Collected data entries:

BEGIN

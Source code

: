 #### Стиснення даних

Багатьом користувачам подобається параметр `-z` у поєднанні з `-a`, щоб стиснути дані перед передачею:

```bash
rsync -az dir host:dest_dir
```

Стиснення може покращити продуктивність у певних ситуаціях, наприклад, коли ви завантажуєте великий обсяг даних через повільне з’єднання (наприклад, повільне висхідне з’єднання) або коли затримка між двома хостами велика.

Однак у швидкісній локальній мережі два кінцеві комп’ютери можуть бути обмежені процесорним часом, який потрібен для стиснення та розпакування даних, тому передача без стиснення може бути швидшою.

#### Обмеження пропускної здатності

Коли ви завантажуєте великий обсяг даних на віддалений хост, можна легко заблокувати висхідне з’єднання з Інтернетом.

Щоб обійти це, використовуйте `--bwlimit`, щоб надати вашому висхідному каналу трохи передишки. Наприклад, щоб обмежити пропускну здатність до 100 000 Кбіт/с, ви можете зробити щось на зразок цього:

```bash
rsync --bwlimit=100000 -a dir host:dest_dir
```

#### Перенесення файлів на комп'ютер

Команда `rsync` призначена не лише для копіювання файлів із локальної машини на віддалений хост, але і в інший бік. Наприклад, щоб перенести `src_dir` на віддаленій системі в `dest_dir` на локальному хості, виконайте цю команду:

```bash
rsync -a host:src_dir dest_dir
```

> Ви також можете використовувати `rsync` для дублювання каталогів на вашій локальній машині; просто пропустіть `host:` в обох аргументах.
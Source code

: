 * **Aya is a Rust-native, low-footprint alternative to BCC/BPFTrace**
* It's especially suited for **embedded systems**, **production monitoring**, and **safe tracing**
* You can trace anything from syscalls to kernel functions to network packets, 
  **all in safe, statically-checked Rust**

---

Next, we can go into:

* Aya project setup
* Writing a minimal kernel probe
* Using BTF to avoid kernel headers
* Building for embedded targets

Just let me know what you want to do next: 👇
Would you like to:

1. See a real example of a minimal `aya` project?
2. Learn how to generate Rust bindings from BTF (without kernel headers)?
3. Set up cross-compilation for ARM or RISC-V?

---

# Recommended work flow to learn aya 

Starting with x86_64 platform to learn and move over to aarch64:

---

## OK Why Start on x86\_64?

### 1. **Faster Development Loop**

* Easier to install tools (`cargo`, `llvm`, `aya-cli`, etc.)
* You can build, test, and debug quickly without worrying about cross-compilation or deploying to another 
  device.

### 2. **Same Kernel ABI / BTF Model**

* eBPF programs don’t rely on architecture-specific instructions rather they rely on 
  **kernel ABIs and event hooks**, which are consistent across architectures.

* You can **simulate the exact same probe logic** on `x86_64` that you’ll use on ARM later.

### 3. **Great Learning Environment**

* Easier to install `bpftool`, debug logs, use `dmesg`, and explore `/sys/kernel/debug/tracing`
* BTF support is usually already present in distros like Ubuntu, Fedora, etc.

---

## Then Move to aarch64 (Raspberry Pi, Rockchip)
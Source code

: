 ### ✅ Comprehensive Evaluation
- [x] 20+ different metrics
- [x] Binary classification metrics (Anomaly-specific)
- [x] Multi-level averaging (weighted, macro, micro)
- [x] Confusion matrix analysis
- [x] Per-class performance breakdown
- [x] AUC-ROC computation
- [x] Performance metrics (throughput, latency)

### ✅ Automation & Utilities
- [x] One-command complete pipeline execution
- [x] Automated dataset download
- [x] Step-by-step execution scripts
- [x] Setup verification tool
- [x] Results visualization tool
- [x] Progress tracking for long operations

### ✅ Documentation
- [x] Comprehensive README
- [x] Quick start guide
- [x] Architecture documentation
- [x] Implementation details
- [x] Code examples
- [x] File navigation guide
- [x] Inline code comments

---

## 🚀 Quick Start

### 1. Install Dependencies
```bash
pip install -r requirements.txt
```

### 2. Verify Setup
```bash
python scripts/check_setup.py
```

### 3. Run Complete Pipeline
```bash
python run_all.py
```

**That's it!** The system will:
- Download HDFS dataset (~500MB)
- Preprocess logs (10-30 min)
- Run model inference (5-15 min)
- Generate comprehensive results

END

TASK INSTRUCTIONS
Return every line holding the word "dataset" from the records.

EXERCISE RESPONSE
- [x] Automated dataset download
- Download HDFS dataset (~500MB)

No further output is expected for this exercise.